# Moving to Mexico



## stephan95 (Jul 27, 2014)

I wan't to move to Mexico with my best friend but we don't have a visa. Currently we are freelancer and earning money monthly from the UK. Could you please help me what the best way is, to immigrate into this beautiful country. We both want to become Mexican citizens and would like to marry a Mexican woman.

It would be nice if someone could give me some tipps to handle this adventure. :wave:


----------



## chicois8 (Aug 8, 2009)

" We both want to become Mexican citizens and would like to marry a Mexican woman."

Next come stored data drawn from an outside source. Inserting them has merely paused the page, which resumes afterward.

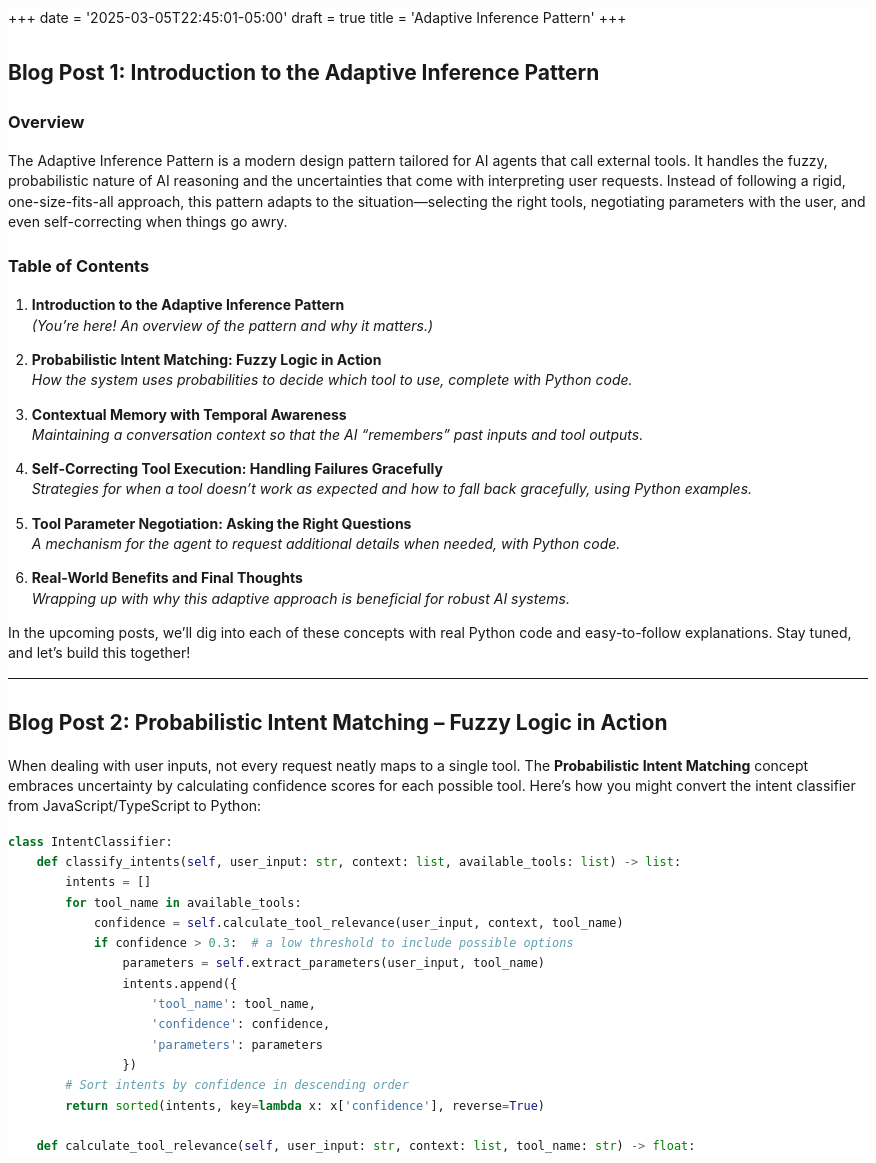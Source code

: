 +++
date = '2025-03-05T22:45:01-05:00'
draft = true
title = 'Adaptive Inference Pattern'
+++
## Blog Post 1: Introduction to the Adaptive Inference Pattern

### Overview

The Adaptive Inference Pattern is a modern design pattern tailored for AI agents that call external tools. It handles the fuzzy, probabilistic nature of AI reasoning and the uncertainties that come with interpreting user requests. Instead of following a rigid, one-size-fits-all approach, this pattern adapts to the situation—selecting the right tools, negotiating parameters with the user, and even self-correcting when things go awry.

### Table of Contents

1. **Introduction to the Adaptive Inference Pattern**  
   _(You’re here! An overview of the pattern and why it matters.)_

2. **Probabilistic Intent Matching: Fuzzy Logic in Action**  
   _How the system uses probabilities to decide which tool to use, complete with Python code._

3. **Contextual Memory with Temporal Awareness**  
   _Maintaining a conversation context so that the AI “remembers” past inputs and tool outputs._

4. **Self-Correcting Tool Execution: Handling Failures Gracefully**  
   _Strategies for when a tool doesn’t work as expected and how to fall back gracefully, using Python examples._

5. **Tool Parameter Negotiation: Asking the Right Questions**  
   _A mechanism for the agent to request additional details when needed, with Python code._

6. **Real-World Benefits and Final Thoughts**  
   _Wrapping up with why this adaptive approach is beneficial for robust AI systems._

In the upcoming posts, we’ll dig into each of these concepts with real Python code and easy-to-follow explanations. Stay tuned, and let’s build this together!

---

## Blog Post 2: Probabilistic Intent Matching – Fuzzy Logic in Action

When dealing with user inputs, not every request neatly maps to a single tool. The **Probabilistic Intent Matching** concept embraces uncertainty by calculating confidence scores for each possible tool. Here’s how you might convert the intent classifier from JavaScript/TypeScript to Python:

```python
class IntentClassifier:
    def classify_intents(self, user_input: str, context: list, available_tools: list) -> list:
        intents = []
        for tool_name in available_tools:
            confidence = self.calculate_tool_relevance(user_input, context, tool_name)
            if confidence > 0.3:  # a low threshold to include possible options
                parameters = self.extract_parameters(user_input, tool_name)
                intents.append({
                    'tool_name': tool_name,
                    'confidence': confidence,
                    'parameters': parameters
                })
        # Sort intents by confidence in descending order
        return sorted(intents, key=lambda x: x['confidence'], reverse=True)

    def calculate_tool_relevance(self, user_input: str, context: list, tool_name: str) -> float:
```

I believe it is against the law for 2 men to marry 1 woman in Mexico, Utah may be a better fit,LOL

Being from London you do not need a visa to enter Mexico, just a tourist card (FMM) you receive on your flight...

For information about becoming a resident of Mexico and citizenship you have to visit the Mexican Consulate in your home country......good luck


----------



## stephan95 (Jul 27, 2014)

chicois8 said:


> " We both want to become Mexican citizens and would like to marry a Mexican woman."
> 
> I believe it is against the law for 2 men to marry 1 woman in Mexico, Utah may be a better fit,LOL


haha you're funny i mean both of us would like to marry an Mexican woman but does anybody know how to get a visa to stay in Mexico and become a citizen one day. How are the chances. Money would't be an issue because im'a freelancer but we only earn about 1700$ a month together.


----------



## chicois8 (Aug 8, 2009)

stephan95 said:


> haha you're funny i mean both of us would like to marry an Mexican woman but does anybody know how to get a visa to stay in Mexico and become a citizen one day. How are the chances. Money would't be an issue because im'a freelancer but we only earn about 1700$ a month together.



I guess you mean "a Mexican woman" not an Mexican woman.........

I already wrote you do not need a visa to enter Mexico and to start the process you have to visit the Mexican Consulate in London... I believe you would have to prove income of about $2000 USD per person for the previous 12 months........


----------



## stephan95 (Jul 27, 2014)

Oh thanks I didn´t see that before. Why does it matter what I have earned the previous 12 months? I mean its not an issue but aren´t they concerned what I´m gonna do IN Mexico? 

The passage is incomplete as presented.